The latest innovation insight from Gama Compass
MANCHESTER – 28th June 2024: Fermentation and ‘non-animal dairy’ remain two of the hottest trends in the food industry. Our latest Innovation Insight focuses on a novel fungi-based dairy analogue that sees these two trends collide – Nature’s Fynd Dairy-Free Yoghurt.
Boasting “all the creaminess” of a conventional yoghurt in a dairy-free and “guilt-free” formulation, Nature’s Fynd Dairy-Free Yoghurt from The Fynder Group takes a novel approach to dairy alternatives by harnessing the power of fermentation, specifically the company’s Fy Protein technology.
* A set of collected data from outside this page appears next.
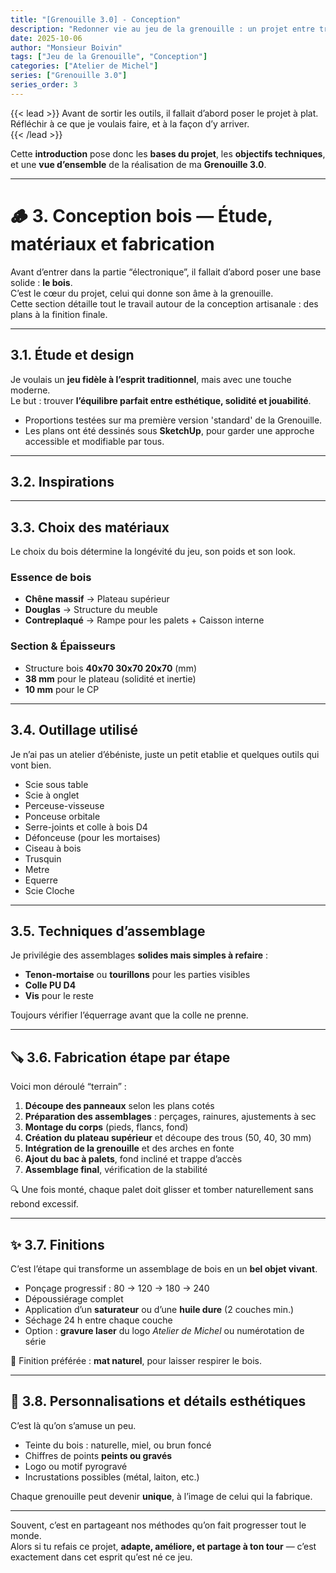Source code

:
 ```yaml
---
title: "[Grenouille 3.0] - Conception"
description: "Redonner vie au jeu de la grenouille : un projet entre tradition, artisanat et technologie moderne."
date: 2025-10-06
author: "Monsieur Boivin"
tags: ["Jeu de la Grenouille", "Conception"]
categories: ["Atelier de Michel"]
series: ["Grenouille 3.0"]
series_order: 3
---
```

{{< lead >}}
Avant de sortir les outils, il fallait d’abord poser le projet à plat.  
Réfléchir à ce que je voulais faire, et à la façon d’y arriver.  
{{< /lead >}}

Cette **introduction** pose donc les **bases du projet**, les **objectifs techniques**, et une **vue d’ensemble** de la réalisation de ma **Grenouille 3.0**.

---

# 🪵 3. Conception bois — Étude, matériaux et fabrication

Avant d’entrer dans la partie “électronique”, il fallait d’abord poser une base solide : **le bois**.  
C’est le cœur du projet, celui qui donne son âme à la grenouille.  
Cette section détaille tout le travail autour de la conception artisanale : des plans à la finition finale.

---

## 3.1. Étude et design

Je voulais un **jeu fidèle à l’esprit traditionnel**, mais avec une touche moderne.  
Le but : trouver **l’équilibre parfait entre esthétique, solidité et jouabilité**.

- Proportions testées sur ma première version 'standard' de la Grenouille.  
- Les plans ont été dessinés sous **SketchUp**, pour garder une approche accessible et modifiable par tous.  

---

## 3.2. Inspirations


---

## 3.3. Choix des matériaux

Le choix du bois détermine la longévité du jeu, son poids et son look.

### Essence de bois
- **Chêne massif** → Plateau supérieur
- **Douglas** → Structure du meuble
- **Contreplaqué** → Rampe pour les palets + Caisson interne

### Section & Épaisseurs
- Structure bois **40x70 30x70 20x70** (mm)  
- **38 mm** pour le plateau (solidité et inertie)  
- **10 mm** pour le CP  

---

## 3.4. Outillage utilisé

Je n’ai pas un atelier d’ébéniste, juste un petit etablie et quelques outils qui vont bien.  

- Scie sous table
- Scie à onglet
- Perceuse-visseuse  
- Ponceuse orbitale  
- Serre-joints et colle à bois D4  
- Défonceuse (pour les mortaises)   
- Ciseau à bois
- Trusquin
- Metre
- Equerre
- Scie Cloche

---

## 3.5. Techniques d’assemblage

Je privilégie des assemblages **solides mais simples à refaire** :

- **Tenon-mortaise** ou **tourillons** pour les parties visibles  
- **Colle PU D4**   
- **Vis** pour le reste

Toujours vérifier l’équerrage avant que la colle ne prenne.

---

## 🪚 3.6. Fabrication étape par étape

Voici mon déroulé “terrain” :

1. **Découpe des panneaux** selon les plans cotés  
2. **Préparation des assemblages** : perçages, rainures, ajustements à sec  
3. **Montage du corps** (pieds, flancs, fond)  
4. **Création du plateau supérieur** et découpe des trous (50, 40, 30 mm)  
5. **Intégration de la grenouille** et des arches en fonte  
6. **Ajout du bac à palets**, fond incliné et trappe d’accès  
7. **Assemblage final**, vérification de la stabilité  

🔍 Une fois monté, chaque palet doit glisser et tomber naturellement sans rebond excessif.

---

## ✨ 3.7. Finitions

C’est l’étape qui transforme un assemblage de bois en un **bel objet vivant**.

- Ponçage progressif : 80 → 120 → 180 → 240  
- Dépoussiérage complet  
- Application d’un **saturateur** ou d’une **huile dure** (2 couches min.)  
- Séchage 24 h entre chaque couche  
- Option : **gravure laser** du logo *Atelier de Michel* ou numérotation de série  

🎨 Finition préférée : **mat naturel**, pour laisser respirer le bois.

---

## 🧭 3.8. Personnalisations et détails esthétiques

C’est là qu’on s’amuse un peu.

- Teinte du bois : naturelle, miel, ou brun foncé  
- Chiffres de points **peints ou gravés**  
- Logo ou motif pyrogravé  
- Incrustations possibles (métal, laiton, etc.)  

Chaque grenouille peut devenir **unique**, à l’image de celui qui la fabrique.

---

Souvent, c’est en partageant nos méthodes qu’on fait progresser tout le monde.  
Alors si tu refais ce projet, **adapte, améliore, et partage à ton tour** — c’est exactement dans cet esprit qu’est né ce jeu.
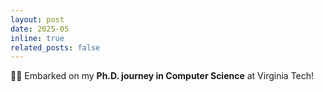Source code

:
 ```yaml
---
layout: post
date: 2025-05
inline: true
related_posts: false
---
```


:man_student: Embarked on my **Ph.D. journey in Computer Science** at Virginia Tech!
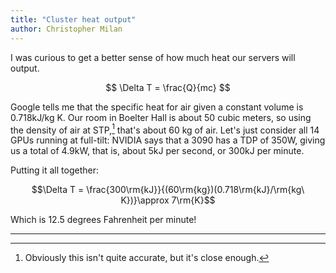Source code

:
 ```yaml
---
title: "Cluster heat output"
author: Christopher Milan
---
```


<script id="MathJax-script" async src="https://cdn.jsdelivr.net/npm/mathjax@3/es5/tex-mml-chtml.js"></script>

I was curious to get a better sense of how much heat our servers will output.

$$ \Delta T = \frac{Q}{mc} $$

Google tells me that the specific heat for air given a constant volume is
0.718kJ/kg K. Our room in Boelter Hall is about 50 cubic meters, so using
the density of air at STP,[^1] that's about 60 kg of air. Let's just consider
all 14 GPUs running at full-tilt: NVIDIA says that a 3090 has a TDP of 350W,
giving us a total of 4.9kW, that is, about 5kJ per second, or 300kJ per minute.

Putting it all together:

$$\Delta T = \frac{300\rm{kJ}}{(60\rm{kg})(0.718\rm{kJ}/\rm{kg\ K})}\approx 7\rm{K}$$

Which is 12.5 degrees Fahrenheit per minute!

* * *

[^1]: Obviously this isn't quite accurate, but it's close enough.

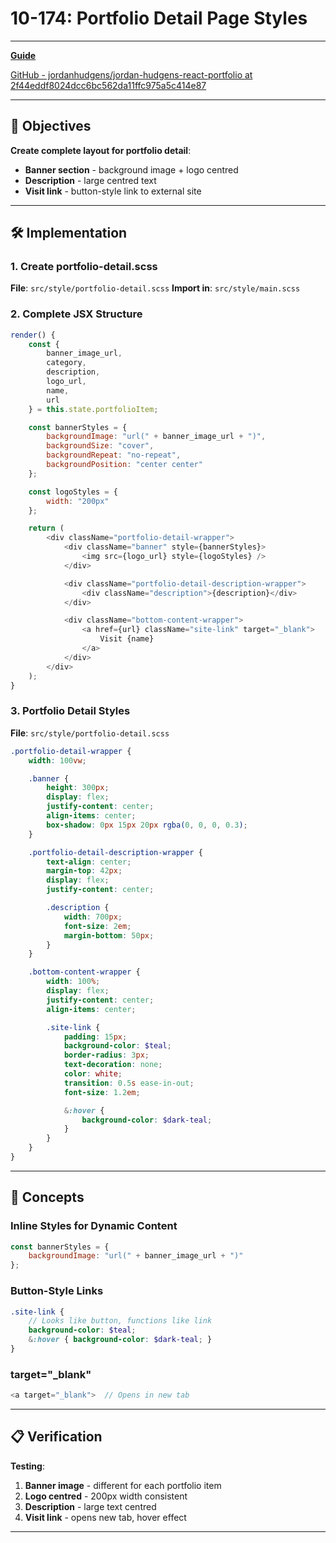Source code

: # 10-174: Portfolio Detail Page Styles

---

**[Guide](https://devcamp.com/pt-full-stack-development-javascript-python-react/guide/portfolio-detail-styles)**

[GitHub - jordanhudgens/jordan-hudgens-react-portfolio at 2f44eddf8024dcc6bc562da11ffc975a5c414e87](https://github.com/jordanhudgens/jordan-hudgens-react-portfolio/tree/2f44eddf8024dcc6bc562da11ffc975a5c414e87)

---

## 🎯 Objectives

**Create complete layout for portfolio detail**:

- **Banner section** - background image + logo centred
- **Description** - large centred text
- **Visit link** - button-style link to external site

---

## 🛠️ Implementation

### 1. Create portfolio-detail.scss

**File**: `src/style/portfolio-detail.scss`
**Import in**: `src/style/main.scss`

### 2. Complete JSX Structure

```javascript
render() {
    const {
        banner_image_url,
        category,
        description,
        logo_url,
        name,
        url
    } = this.state.portfolioItem;

    const bannerStyles = {
        backgroundImage: "url(" + banner_image_url + ")",
        backgroundSize: "cover",
        backgroundRepeat: "no-repeat",
        backgroundPosition: "center center"
    };

    const logoStyles = {
        width: "200px"
    };

    return (
        <div className="portfolio-detail-wrapper">
            <div className="banner" style={bannerStyles}>
                <img src={logo_url} style={logoStyles} />
            </div>

            <div className="portfolio-detail-description-wrapper">
                <div className="description">{description}</div>
            </div>

            <div className="bottom-content-wrapper">
                <a href={url} className="site-link" target="_blank">
                    Visit {name}
                </a>
            </div>
        </div>
    );
}
```

### 3. Portfolio Detail Styles

**File**: `src/style/portfolio-detail.scss`

```scss
.portfolio-detail-wrapper {
    width: 100vw;

    .banner {
        height: 300px;
        display: flex;
        justify-content: center;
        align-items: center;
        box-shadow: 0px 15px 20px rgba(0, 0, 0, 0.3);
    }

    .portfolio-detail-description-wrapper {
        text-align: center;
        margin-top: 42px;
        display: flex;
        justify-content: center;

        .description {
            width: 700px;
            font-size: 2em;
            margin-bottom: 50px;
        }
    }

    .bottom-content-wrapper {
        width: 100%;
        display: flex;
        justify-content: center;
        align-items: center;

        .site-link {
            padding: 15px;
            background-color: $teal;
            border-radius: 3px;
            text-decoration: none;
            color: white;
            transition: 0.5s ease-in-out;
            font-size: 1.2em;

            &:hover {
                background-color: $dark-teal;
            }
        }
    }
}
```

---

## 📧 Concepts

### Inline Styles for Dynamic Content

```javascript
const bannerStyles = {
    backgroundImage: "url(" + banner_image_url + ")"
};
```

### Button-Style Links

```scss
.site-link {
    // Looks like button, functions like link
    background-color: $teal;
    &:hover { background-color: $dark-teal; }
}
```

### target="_blank"

```javascript
<a target="_blank">  // Opens in new tab
```

---

## 📋 Verification

**Testing**:

1. **Banner image** - different for each portfolio item
2. **Logo centred** - 200px width consistent
3. **Description** - large text centred
4. **Visit link** - opens new tab, hover effect

---
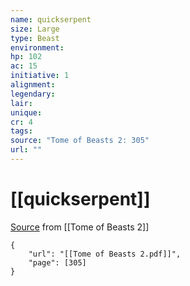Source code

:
 ```yaml
---
name: quickserpent
size: Large
type: Beast
environment: 
hp: 102
ac: 15
initiative: 1
alignment: 
legendary: 
lair: 
unique: 
cr: 4
tags: 
source: "Tome of Beasts 2: 305"
url: ""
---
```

# [[quickserpent]]

[Source](zotero://open-pdf/library/items/9UQIAB6R?page=305) from [[Tome of Beasts 2]]

```pdf
{
	"url": "[[Tome of Beasts 2.pdf]]",
	"page": [305]
}
```

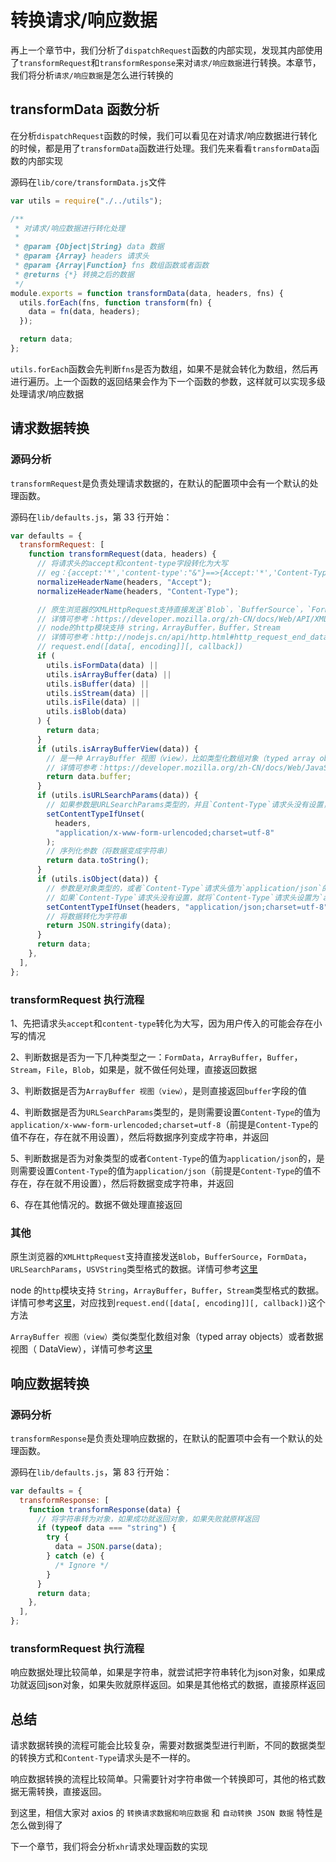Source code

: # 转换请求/响应数据

再上一个章节中，我们分析了`dispatchRequest`函数的内部实现，发现其内部使用了`transformRequest`和`transformResponse`来对`请求/响应数据`进行转换。本章节，我们将分析`请求/响应数据`是怎么进行转换的

## transformData 函数分析

在分析`dispatchRequest`函数的时候，我们可以看见在对请求/响应数据进行转化的时候，都是用了`transformData`函数进行处理。我们先来看看`transformData`函数的内部实现

源码在`lib/core/transformData.js`文件

```javascript
var utils = require("./../utils");

/**
 * 对请求/响应数据进行转化处理
 *
 * @param {Object|String} data 数据
 * @param {Array} headers 请求头
 * @param {Array|Function} fns 数组函数或者函数
 * @returns {*} 转换之后的数据
 */
module.exports = function transformData(data, headers, fns) {
  utils.forEach(fns, function transform(fn) {
    data = fn(data, headers);
  });

  return data;
};
```

`utils.forEach`函数会先判断`fns`是否为数组，如果不是就会转化为数组，然后再进行遍历。上一个函数的返回结果会作为下一个函数的参数，这样就可以实现多级处理请求/响应数据

## 请求数据转换

### 源码分析

`transformRequest`是负责处理请求数据的，在默认的配置项中会有一个默认的处理函数。

源码在`lib/defaults.js`，第 33 行开始：

```javascript
var defaults = {
  transformRequest: [
    function transformRequest(data, headers) {
      // 将请求头的accept和content-type字段转化为大写
      // eg：{accept:'*','content-type':"&"}==>{Accept:'*','Content-Type':"&"}
      normalizeHeaderName(headers, "Accept");
      normalizeHeaderName(headers, "Content-Type");

      // 原生浏览器的XMLHttpRequest支持直接发送`Blob`，`BufferSource`，`FormData`，`URLSearchParams`，`USVString`类型格式的数据
      // 详情可参考：https://developer.mozilla.org/zh-CN/docs/Web/API/XMLHttpRequest/send
      // node的http模块支持 string，ArrayBuffer，Buffer，Stream
      // 详情可参考：http://nodejs.cn/api/http.html#http_request_end_data_encoding_callback
      // request.end([data[, encoding]][, callback])
      if (
        utils.isFormData(data) ||
        utils.isArrayBuffer(data) ||
        utils.isBuffer(data) ||
        utils.isStream(data) ||
        utils.isFile(data) ||
        utils.isBlob(data)
      ) {
        return data;
      }
      if (utils.isArrayBufferView(data)) {
        // 是一种 ArrayBuffer 视图（view），比如类型化数组对象（typed array objects）或者数据视图（ DataView）
        // 详情可参考：https://developer.mozilla.org/zh-CN/docs/Web/JavaScript/Reference/Global_Objects/ArrayBuffer/isView
        return data.buffer;
      }
      if (utils.isURLSearchParams(data)) {
        // 如果参数是URLSearchParams类型的，并且`Content-Type`请求头没有设置，则需要将`Content-Type`请求头设置为`application/x-www-form-urlencoded;charset=utf-8`
        setContentTypeIfUnset(
          headers,
          "application/x-www-form-urlencoded;charset=utf-8"
        );
        // 序列化参数（将数据变成字符串）
        return data.toString();
      }
      if (utils.isObject(data)) {
        // 参数是对象类型的，或者`Content-Type`请求头值为`application/json`的情况
        // 如果`Content-Type`请求头没有设置，就将`Content-Type`请求头设置为`application/json`
        setContentTypeIfUnset(headers, "application/json;charset=utf-8");
        // 将数据转化为字符串
        return JSON.stringify(data);
      }
      return data;
    },
  ],
};
```

### transformRequest 执行流程

1、先把请求头`accept`和`content-type`转化为大写，因为用户传入的可能会存在小写的情况

2、判断数据是否为一下几种类型之一：`FormData`，`ArrayBuffer`，`Buffer`，`Stream`，`File`，`Blob`，如果是，就不做任何处理，直接返回数据

3、判断数据是否为`ArrayBuffer 视图（view）`，是则直接返回`buffer`字段的值

4、判断数据是否为`URLSearchParams`类型的，是则需要设置`Content-Type`的值为`application/x-www-form-urlencoded;charset=utf-8`（前提是`Content-Type`的值不存在，存在就不用设置），然后将数据序列变成字符串，并返回

5、判断数据是否为对象类型的或者`Content-Type`的值为`application/json`的，是则需要设置`Content-Type`的值为`application/json`（前提是`Content-Type`的值不存在，存在就不用设置），然后将数据变成字符串，并返回

6、存在其他情况的。数据不做处理直接返回

### 其他

原生浏览器的`XMLHttpRequest`支持直接发送`Blob`，`BufferSource`，`FormData`，`URLSearchParams`，`USVString`类型格式的数据。详情可参考[这里](https://developer.mozilla.org/zh-CN/docs/Web/API/XMLHttpRequest/send)

node 的`http`模块支持 `String`，`ArrayBuffer`，`Buffer`，`Stream`类型格式的数据。详情可参考[这里](http://nodejs.cn/api/http.html#http_request_end_data_encoding_callback)，对应找到`request.end([data[, encoding]][, callback])`这个方法

`ArrayBuffer 视图（view）`类似类型化数组对象（typed array objects）或者数据视图（ DataView），详情可参考[这里](https://developer.mozilla.org/zh-CN/docs/Web/JavaScript/Reference/Global_Objects/ArrayBuffer/isView)

## 响应数据转换

### 源码分析

`transformResponse`是负责处理响应数据的，在默认的配置项中会有一个默认的处理函数。

源码在`lib/defaults.js`，第 83 行开始：

```javascript
var defaults = {
  transformResponse: [
    function transformResponse(data) {
      // 将字符串转为对象，如果成功就返回对象，如果失败就原样返回
      if (typeof data === "string") {
        try {
          data = JSON.parse(data);
        } catch (e) {
          /* Ignore */
        }
      }
      return data;
    },
  ],
};
```

### transformRequest 执行流程

响应数据处理比较简单，如果是字符串，就尝试把字符串转化为json对象，如果成功就返回json对象，如果失败就原样返回。如果是其他格式的数据，直接原样返回



## 总结

请求数据转换的流程可能会比较复杂，需要对数据类型进行判断，不同的数据类型的转换方式和`Content-Type`请求头是不一样的。

响应数据转换的流程比较简单。只需要针对字符串做一个转换即可，其他的格式数据无需转换，直接返回。

到这里，相信大家对 axios 的 `转换请求数据和响应数据` 和 `自动转换 JSON 数据` 特性是怎么做到得了

下一个章节，我们将会分析`xhr`请求处理函数的实现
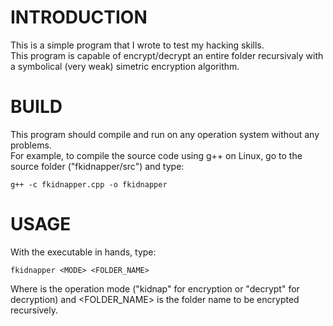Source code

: # INTRODUCTION
This is a simple program that I wrote to test my hacking skills. <br>
This program is capable of encrypt/decrypt an entire folder recursivaly with a symbolical (very weak) simetric encryption algorithm.

# BUILD
This program should compile and run on any operation system without any problems.<br>
For example, to compile the source code using g++ on Linux, go to the source folder ("fkidnapper/src") and type:
```
g++ -c fkidnapper.cpp -o fkidnapper
```

# USAGE
With the executable in hands, type:<br>
```
fkidnapper <MODE> <FOLDER_NAME>
```
Where <MODE> is the operation mode ("kidnap" for encryption or "decrypt" for decryption) and <FOLDER_NAME> is the folder name to be encrypted recursively.

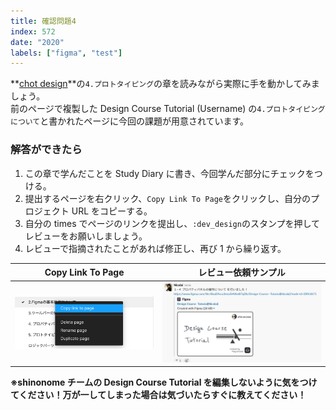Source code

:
 ```yaml
---
title: 確認問題4
index: 572
date: "2020"
labels: ["figma", "test"]
---
```


**[chot design](https://chot.design/figma-beginner/)**の`4.プロトタイピング`の章を読みながら実際に手を動かしてみましょう。  
前のページで複製した Design Course Tutorial (Username) の`4.プロトタイピングについて`と書かれたページに今回の課題が用意されています。

### 解答ができたら

1. この章で学んだことを Study Diary に書き、今回学んだ部分にチェックをつける。
2. 提出するページを右クリック、`Copy Link To Page`をクリックし、自分のプロジェクト URL をコピーする。
3. 自分の times でページのリンクを提出し、`:dev_design`のスタンプを押してレビューをお願いしましょう。
4. レビューで指摘されたことがあれば修正し、再び 1 から繰り返す。

| Copy Link To Page                                     | レビュー依頼サンプル                            |
| ----------------------------------------------------- | ----------------------------------------------- |
| ![Copy Link To Page](../../assets/copyLinkToPage.png) | ![Please Review](../../assets/pleaseReview.png) |

**※shinonome チームの Design Course Tutorial を編集しないように気をつけてください！万が一してしまった場合は気づいたらすぐに教えてください！**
According to the makers, the technique involves combining a strain of fungi and a blend of nutrients inside a liquid-air interface to trigger high protein fermentation.
“As boundaries continue to be pushed in pursuit of lucrative new opportunities in dairy alternatives, culturing and fermentation technologies of the kind pioneered by The Fynder Group seem set to play a decisive role”, commented Gama insights director Tom Warden. “As such technologies mature and come ever closer to mimicking the taste and texture of dairy – and providing production at scale is successful at lowering cost – persuading consumers that ingredients based on these technologies are as ‘real’ and ‘natural’ as conventional dairy is likely to be key to unlocking their mainstream adoption”.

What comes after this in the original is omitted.